-- Data under study --
——
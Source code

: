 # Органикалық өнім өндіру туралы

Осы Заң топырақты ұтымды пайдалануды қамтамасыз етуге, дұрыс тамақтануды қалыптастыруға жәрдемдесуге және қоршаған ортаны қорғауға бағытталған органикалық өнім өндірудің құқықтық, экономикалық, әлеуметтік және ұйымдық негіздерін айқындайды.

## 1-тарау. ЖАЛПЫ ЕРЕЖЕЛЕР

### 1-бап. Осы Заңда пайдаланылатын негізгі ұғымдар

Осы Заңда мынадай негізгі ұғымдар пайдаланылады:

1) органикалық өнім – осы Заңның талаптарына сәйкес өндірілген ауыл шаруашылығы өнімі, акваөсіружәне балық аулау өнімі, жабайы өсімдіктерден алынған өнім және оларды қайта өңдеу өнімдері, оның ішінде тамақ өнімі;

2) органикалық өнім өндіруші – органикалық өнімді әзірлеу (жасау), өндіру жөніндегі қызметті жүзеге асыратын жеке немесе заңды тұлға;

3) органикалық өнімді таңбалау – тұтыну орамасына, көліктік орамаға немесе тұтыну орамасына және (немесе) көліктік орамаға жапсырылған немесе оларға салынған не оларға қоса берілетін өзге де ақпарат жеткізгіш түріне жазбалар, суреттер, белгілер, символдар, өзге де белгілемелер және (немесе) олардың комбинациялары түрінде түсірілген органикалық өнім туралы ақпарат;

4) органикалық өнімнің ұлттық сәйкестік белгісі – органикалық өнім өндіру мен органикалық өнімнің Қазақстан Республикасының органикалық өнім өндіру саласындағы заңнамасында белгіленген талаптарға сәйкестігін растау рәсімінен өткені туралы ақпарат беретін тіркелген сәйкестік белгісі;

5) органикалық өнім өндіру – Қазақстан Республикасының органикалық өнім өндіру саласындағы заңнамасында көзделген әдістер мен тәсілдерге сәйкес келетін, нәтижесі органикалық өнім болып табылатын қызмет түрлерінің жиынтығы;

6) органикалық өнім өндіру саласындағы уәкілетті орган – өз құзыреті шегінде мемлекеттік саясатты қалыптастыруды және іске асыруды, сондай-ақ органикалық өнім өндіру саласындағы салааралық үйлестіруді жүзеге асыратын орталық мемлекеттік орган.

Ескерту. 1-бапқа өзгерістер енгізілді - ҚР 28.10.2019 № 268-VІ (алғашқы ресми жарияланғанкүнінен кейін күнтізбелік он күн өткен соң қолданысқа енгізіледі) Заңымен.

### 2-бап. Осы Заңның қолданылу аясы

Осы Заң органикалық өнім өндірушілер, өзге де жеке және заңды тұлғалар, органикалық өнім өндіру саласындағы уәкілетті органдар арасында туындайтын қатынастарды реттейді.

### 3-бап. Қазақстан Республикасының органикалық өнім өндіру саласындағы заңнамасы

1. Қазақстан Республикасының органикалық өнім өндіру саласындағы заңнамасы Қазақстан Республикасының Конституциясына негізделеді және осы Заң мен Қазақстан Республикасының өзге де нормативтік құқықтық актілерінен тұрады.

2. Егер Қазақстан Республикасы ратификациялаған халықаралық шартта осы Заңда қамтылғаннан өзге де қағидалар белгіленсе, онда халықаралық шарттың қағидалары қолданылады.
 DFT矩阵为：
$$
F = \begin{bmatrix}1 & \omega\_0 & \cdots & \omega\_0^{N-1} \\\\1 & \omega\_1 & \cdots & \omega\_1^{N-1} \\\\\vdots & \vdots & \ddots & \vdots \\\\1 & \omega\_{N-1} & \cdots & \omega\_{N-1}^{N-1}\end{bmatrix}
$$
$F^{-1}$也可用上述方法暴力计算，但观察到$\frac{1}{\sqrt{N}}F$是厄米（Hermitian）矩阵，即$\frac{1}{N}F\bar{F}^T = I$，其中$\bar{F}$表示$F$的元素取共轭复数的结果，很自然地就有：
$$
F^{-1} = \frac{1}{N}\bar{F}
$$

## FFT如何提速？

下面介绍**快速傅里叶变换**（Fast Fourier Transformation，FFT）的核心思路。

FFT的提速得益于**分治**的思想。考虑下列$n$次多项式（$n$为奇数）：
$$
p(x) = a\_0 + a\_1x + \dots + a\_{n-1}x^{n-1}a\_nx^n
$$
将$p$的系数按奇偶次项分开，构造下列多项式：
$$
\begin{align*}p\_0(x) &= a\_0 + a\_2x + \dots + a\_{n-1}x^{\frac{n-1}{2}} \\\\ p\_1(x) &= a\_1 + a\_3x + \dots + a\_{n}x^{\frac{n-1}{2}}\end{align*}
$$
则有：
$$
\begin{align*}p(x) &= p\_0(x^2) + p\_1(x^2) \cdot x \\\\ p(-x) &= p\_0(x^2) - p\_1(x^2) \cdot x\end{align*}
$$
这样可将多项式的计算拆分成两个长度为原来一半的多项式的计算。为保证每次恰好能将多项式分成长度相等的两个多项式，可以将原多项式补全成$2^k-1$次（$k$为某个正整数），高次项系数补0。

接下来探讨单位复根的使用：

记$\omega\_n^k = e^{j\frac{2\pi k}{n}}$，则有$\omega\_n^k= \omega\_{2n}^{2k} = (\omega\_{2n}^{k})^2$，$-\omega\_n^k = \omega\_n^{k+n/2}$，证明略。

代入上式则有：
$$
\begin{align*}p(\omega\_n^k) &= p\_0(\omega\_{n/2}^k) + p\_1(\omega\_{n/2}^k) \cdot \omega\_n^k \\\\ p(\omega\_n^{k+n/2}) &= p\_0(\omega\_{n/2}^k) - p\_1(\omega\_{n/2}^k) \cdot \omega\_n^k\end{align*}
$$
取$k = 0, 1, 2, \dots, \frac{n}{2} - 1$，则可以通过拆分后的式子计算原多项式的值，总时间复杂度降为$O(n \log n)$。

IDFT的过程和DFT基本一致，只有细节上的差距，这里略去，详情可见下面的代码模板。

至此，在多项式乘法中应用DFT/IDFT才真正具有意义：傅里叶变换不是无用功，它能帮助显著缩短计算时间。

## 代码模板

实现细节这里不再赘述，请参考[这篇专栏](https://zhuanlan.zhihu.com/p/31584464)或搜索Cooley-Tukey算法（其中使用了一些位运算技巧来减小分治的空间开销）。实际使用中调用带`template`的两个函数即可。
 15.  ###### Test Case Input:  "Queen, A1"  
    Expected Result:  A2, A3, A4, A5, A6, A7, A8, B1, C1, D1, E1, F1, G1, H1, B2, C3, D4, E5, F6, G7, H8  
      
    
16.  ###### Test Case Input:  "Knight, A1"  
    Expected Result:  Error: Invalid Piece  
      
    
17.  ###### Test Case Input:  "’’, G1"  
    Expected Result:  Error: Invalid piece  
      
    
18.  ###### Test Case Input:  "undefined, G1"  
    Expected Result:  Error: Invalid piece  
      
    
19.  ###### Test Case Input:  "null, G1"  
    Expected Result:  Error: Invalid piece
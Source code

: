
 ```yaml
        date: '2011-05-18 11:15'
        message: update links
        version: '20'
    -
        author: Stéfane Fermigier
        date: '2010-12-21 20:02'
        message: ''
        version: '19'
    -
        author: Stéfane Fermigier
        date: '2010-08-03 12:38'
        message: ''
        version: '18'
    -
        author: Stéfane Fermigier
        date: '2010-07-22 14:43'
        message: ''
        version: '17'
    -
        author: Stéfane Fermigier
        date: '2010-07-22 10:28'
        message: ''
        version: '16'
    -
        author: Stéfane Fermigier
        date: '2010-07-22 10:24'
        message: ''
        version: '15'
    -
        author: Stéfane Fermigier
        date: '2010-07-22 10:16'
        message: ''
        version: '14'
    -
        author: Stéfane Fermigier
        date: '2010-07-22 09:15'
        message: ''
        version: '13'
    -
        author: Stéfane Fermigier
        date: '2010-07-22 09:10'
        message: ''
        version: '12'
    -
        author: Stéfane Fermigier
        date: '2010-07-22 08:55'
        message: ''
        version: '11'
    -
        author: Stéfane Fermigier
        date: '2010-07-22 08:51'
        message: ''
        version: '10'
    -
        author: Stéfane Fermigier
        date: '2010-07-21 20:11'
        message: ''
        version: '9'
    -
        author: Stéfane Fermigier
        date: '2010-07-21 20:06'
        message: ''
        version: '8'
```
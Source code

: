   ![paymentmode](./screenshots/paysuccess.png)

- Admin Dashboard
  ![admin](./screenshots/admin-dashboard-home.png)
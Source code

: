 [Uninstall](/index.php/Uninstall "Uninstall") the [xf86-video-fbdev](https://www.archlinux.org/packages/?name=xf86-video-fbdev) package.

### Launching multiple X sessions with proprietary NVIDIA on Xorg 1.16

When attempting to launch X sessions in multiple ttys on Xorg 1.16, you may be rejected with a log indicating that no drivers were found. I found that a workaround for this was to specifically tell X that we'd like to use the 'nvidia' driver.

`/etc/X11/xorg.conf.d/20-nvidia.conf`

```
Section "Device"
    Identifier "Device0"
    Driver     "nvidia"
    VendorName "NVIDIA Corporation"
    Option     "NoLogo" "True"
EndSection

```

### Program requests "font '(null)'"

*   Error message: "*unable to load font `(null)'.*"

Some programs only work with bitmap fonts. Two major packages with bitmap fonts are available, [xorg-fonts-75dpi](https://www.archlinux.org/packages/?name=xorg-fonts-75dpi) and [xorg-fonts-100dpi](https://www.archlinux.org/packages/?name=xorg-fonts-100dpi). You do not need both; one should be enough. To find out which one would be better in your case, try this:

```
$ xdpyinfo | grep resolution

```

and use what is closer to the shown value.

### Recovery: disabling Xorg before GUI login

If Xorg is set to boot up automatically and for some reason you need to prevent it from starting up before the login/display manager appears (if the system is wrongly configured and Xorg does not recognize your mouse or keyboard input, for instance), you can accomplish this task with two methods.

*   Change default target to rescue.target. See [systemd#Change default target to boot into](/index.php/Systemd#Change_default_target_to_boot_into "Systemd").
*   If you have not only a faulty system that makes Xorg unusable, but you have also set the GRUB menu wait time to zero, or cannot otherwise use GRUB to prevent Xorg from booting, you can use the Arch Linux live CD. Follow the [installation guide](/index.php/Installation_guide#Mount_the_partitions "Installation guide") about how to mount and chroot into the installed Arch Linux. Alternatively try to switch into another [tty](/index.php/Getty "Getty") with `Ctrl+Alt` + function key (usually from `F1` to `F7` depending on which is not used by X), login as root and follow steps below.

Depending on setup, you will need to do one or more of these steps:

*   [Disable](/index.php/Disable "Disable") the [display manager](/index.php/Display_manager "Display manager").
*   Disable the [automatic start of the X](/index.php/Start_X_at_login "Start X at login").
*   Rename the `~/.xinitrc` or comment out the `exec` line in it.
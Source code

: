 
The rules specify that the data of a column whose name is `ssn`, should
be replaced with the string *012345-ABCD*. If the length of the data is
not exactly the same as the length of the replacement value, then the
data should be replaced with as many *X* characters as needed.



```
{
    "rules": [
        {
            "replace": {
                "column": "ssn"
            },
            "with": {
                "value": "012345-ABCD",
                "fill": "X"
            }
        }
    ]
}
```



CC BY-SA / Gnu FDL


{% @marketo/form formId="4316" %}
——
-- Try it --
All lines of the listing that contain the word "align" should be copied out.

-- Reply to the task --
\begin{align*}p\_0(x) &= a\_0 + a\_2x + \dots + a\_{n-1}x^{\frac{n-1}{2}} \\\\ p\_1(x) &= a\_1 + a\_3x + \dots + a\_{n}x^{\frac{n-1}{2}}\end{align*}
\begin{align*}p(x) &= p\_0(x^2) + p\_1(x^2) \cdot x \\\\ p(-x) &= p\_0(x^2) - p\_1(x^2) \cdot x\end{align*}
\begin{align*}p(\omega\_n^k) &= p\_0(\omega\_{n/2}^k) + p\_1(\omega\_{n/2}^k) \cdot \omega\_n^k \\\\ p(\omega\_n^{k+n/2}) &= p\_0(\omega\_{n/2}^k) - p\_1(\omega\_{n/2}^k) \cdot \omega\_n^k\end{align*}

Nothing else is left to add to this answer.